[Dataset items]
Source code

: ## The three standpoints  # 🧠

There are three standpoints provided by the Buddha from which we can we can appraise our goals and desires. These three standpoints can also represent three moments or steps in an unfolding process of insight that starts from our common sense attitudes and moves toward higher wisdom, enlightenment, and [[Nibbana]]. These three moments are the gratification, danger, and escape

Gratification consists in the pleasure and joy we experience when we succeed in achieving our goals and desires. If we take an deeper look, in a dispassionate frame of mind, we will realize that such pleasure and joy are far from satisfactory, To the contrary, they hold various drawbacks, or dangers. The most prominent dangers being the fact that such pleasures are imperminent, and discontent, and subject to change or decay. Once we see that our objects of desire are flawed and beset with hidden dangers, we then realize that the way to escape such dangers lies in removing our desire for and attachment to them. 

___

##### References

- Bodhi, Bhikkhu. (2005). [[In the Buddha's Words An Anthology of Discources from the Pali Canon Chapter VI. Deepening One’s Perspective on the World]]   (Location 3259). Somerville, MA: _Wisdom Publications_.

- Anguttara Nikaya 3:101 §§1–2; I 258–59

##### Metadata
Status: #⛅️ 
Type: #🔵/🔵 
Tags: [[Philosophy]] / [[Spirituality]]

#### Task description:
Only one span is to be repeated: the line with "##### Metadata" through the final line of the entries above, word for word.

#### Answer box:
##### Metadata
Status: #⛅️ 
Type: #🔵/🔵 
Tags: [[Philosophy]] / [[Spirituality]]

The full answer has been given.